◆ **YOUR ASSIGNMENT**: When you reach the line containing "Hai phần đầu" in the entries below, begin reproducing lines exactly, and stop once the line containing "Vipassana là một" is done.

◆ **SUPPLIED RECORDS**:

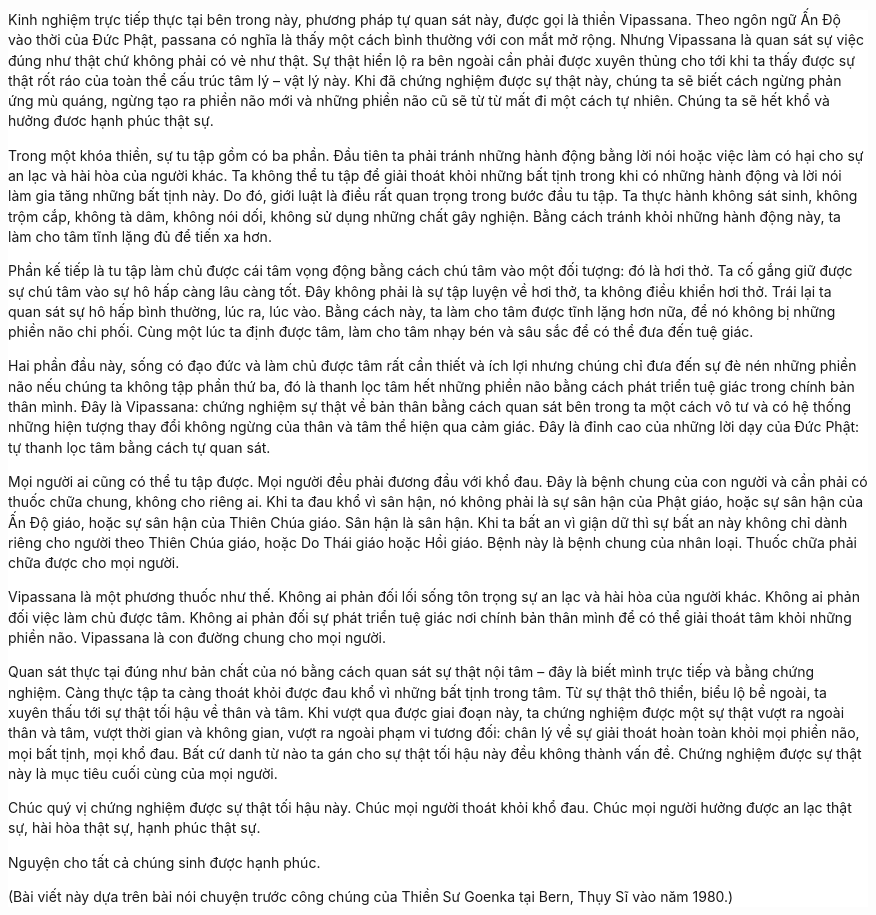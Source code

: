 Kinh nghiệm trực tiếp thực tại bên trong này, phương pháp tự quan sát này, được gọi là thiền Vipassana. Theo ngôn ngữ Ấn Độ vào thời của Đức Phật, passana có nghĩa là thấy một cách bình thường với con mắt mở rộng. Nhưng Vipassana là quan sát sự việc đúng như thật chứ không phải có vẻ như thật. Sự thật hiển lộ ra bên ngoài cần phải được xuyên thủng cho tới khi ta thấy được sự thật rốt ráo của toàn thể cấu trúc tâm lý – vật lý này. Khi đã chứng nghiệm được sự thật này, chúng ta sẽ biết cách ngừng phản ứng mù quáng, ngừng tạo ra phiền não mới và những phiền não cũ sẽ từ từ mất đi một cách tự nhiên. Chúng ta sẽ hết khổ và hưởng đươc hạnh phúc thật sự.

Trong một khóa thiền, sự tu tập gồm có ba phần. Đầu tiên ta phải tránh những hành động bằng lời nói hoặc việc làm có hại cho sự an lạc và hài hòa của người khác. Ta không thể tu tập để giải thoát khỏi những bất tịnh trong khi có những hành động và lời nói làm gia tăng những bất tịnh này. Do đó, giới luật là điều rất quan trọng trong bước đầu tu tập. Ta thực hành không sát sinh, không trộm cắp, không tà dâm, không nói dối, không sử dụng những chất gây nghiện. Bằng cách tránh khỏi những hành động này, ta làm cho tâm tĩnh lặng đủ để tiến xa hơn.

Phần kế tiếp là tu tập làm chủ được cái tâm vọng động bằng cách chú tâm vào một đối tượng: đó là hơi thở. Ta cố gắng giữ được sự chú tâm vào sự hô hấp càng lâu càng tốt. Đây không phải là sự tập luyện về hơi thở, ta không điều khiển hơi thở. Trái lại ta quan sát sự hô hấp bình thường, lúc ra, lúc vào. Bằng cách này, ta làm cho tâm được tĩnh lặng hơn nữa, để nó không bị những phiền não chi phối. Cùng một lúc ta định được tâm, làm cho tâm nhạy bén và sâu sắc để có thể đưa đến tuệ giác.

Hai phần đầu này, sống có đạo đức và làm chủ được tâm rất cần thiết và ích lợi nhưng chúng chỉ đưa đến sự đè nén những phiền não nếu chúng ta không tập phần thứ ba, đó là thanh lọc tâm hết những phiền não bằng cách phát triển tuệ giác trong chính bản thân mình. Đây là Vipassana: chứng nghiệm sự thật về bản thân bằng cách quan sát bên trong ta một cách vô tư và có hệ thống những hiện tượng thay đổi không ngừng của thân và tâm thể hiện qua cảm giác. Đây là đỉnh cao của những lời dạy của Đức Phật: tự thanh lọc tâm bằng cách tự quan sát.

Mọi người ai cũng có thể tu tập được. Mọi người đều phải đương đầu với khổ đau. Đây là bệnh chung của con người và cần phải có thuốc chữa chung, không cho riêng ai. Khi ta đau khổ vì sân hận, nó không phải là sự sân hận của Phật giáo, hoặc sự sân hận của Ấn Độ giáo, hoặc sự sân hận của Thiên Chúa giáo. Sân hận là sân hận. Khi ta bất an vì giận dữ thì sự bất an này không chỉ dành riêng cho người theo Thiên Chúa giáo, hoặc Do Thái giáo hoặc Hồi giáo. Bệnh này là bệnh chung của nhân loại. Thuốc chữa phải chữa được cho mọi người.

Vipassana là một phương thuốc như thế. Không ai phản đối lối sống tôn trọng sự an lạc và hài hòa của người khác. Không ai phản đối việc làm chủ được tâm. Không ai phản đối sự phát triển tuệ giác nơi chính bản thân mình để có thể giải thoát tâm khỏi những phiền não. Vipassana là con đường chung cho mọi người.

Quan sát thực tại đúng như bản chất của nó bằng cách quan sát sự thật nội tâm – đây là biết mình trực tiếp và bằng chứng nghiệm. Càng thực tập ta càng thoát khỏi được đau khổ vì những bất tịnh trong tâm. Từ sự thật thô thiển, biểu lộ bề ngoài, ta xuyên thấu tới sự thật tối hậu về thân và tâm. Khi vượt qua được giai đoạn này, ta chứng nghiệm được một sự thật vượt ra ngoài thân và tâm, vượt thời gian và không gian, vượt ra ngoài phạm vi tương đối: chân lý về sự giải thoát hoàn toàn khỏi mọi phiền não, mọi bất tịnh, mọi khổ đau. Bất cứ danh từ nào ta gán cho sự thật tối hậu này đều không thành vấn đề. Chứng nghiệm được sự thật này là mục tiêu cuối cùng của mọi người.

Chúc quý vị chứng nghiệm được sự thật tối hậu này. Chúc mọi người thoát khỏi khổ đau. Chúc mọi người hưởng được an lạc thật sự, hài hòa thật sự, hạnh phúc thật sự.

Nguyện cho tất cả chúng sinh được hạnh phúc.

(Bài viết này dựa trên bài nói chuyện trước công chúng của Thiền Sư Goenka tại Bern, Thụy Sĩ vào năm 1980.)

◆ **SOLUTION FOR THIS TASK**:
Hai phần đầu này, sống có đạo đức và làm chủ được tâm rất cần thiết và ích lợi nhưng chúng chỉ đưa đến sự đè nén những phiền não nếu chúng ta không tập phần thứ ba, đó là thanh lọc tâm hết những phiền não bằng cách phát triển tuệ giác trong chính bản thân mình. Đây là Vipassana: chứng nghiệm sự thật về bản thân bằng cách quan sát bên trong ta một cách vô tư và có hệ thống những hiện tượng thay đổi không ngừng của thân và tâm thể hiện qua cảm giác. Đây là đỉnh cao của những lời dạy của Đức Phật: tự thanh lọc tâm bằng cách tự quan sát.

Mọi người ai cũng có thể tu tập được. Mọi người đều phải đương đầu với khổ đau. Đây là bệnh chung của con người và cần phải có thuốc chữa chung, không cho riêng ai. Khi ta đau khổ vì sân hận, nó không phải là sự sân hận của Phật giáo, hoặc sự sân hận của Ấn Độ giáo, hoặc sự sân hận của Thiên Chúa giáo. Sân hận là sân hận. Khi ta bất an vì giận dữ thì sự bất an này không chỉ dành riêng cho người theo Thiên Chúa giáo, hoặc Do Thái giáo hoặc Hồi giáo. Bệnh này là bệnh chung của nhân loại. Thuốc chữa phải chữa được cho mọi người.

Vipassana là một phương thuốc như thế. Không ai phản đối lối sống tôn trọng sự an lạc và hài hòa của người khác. Không ai phản đối việc làm chủ được tâm. Không ai phản đối sự phát triển tuệ giác nơi chính bản thân mình để có thể giải thoát tâm khỏi những phiền não. Vipassana là con đường chung cho mọi người.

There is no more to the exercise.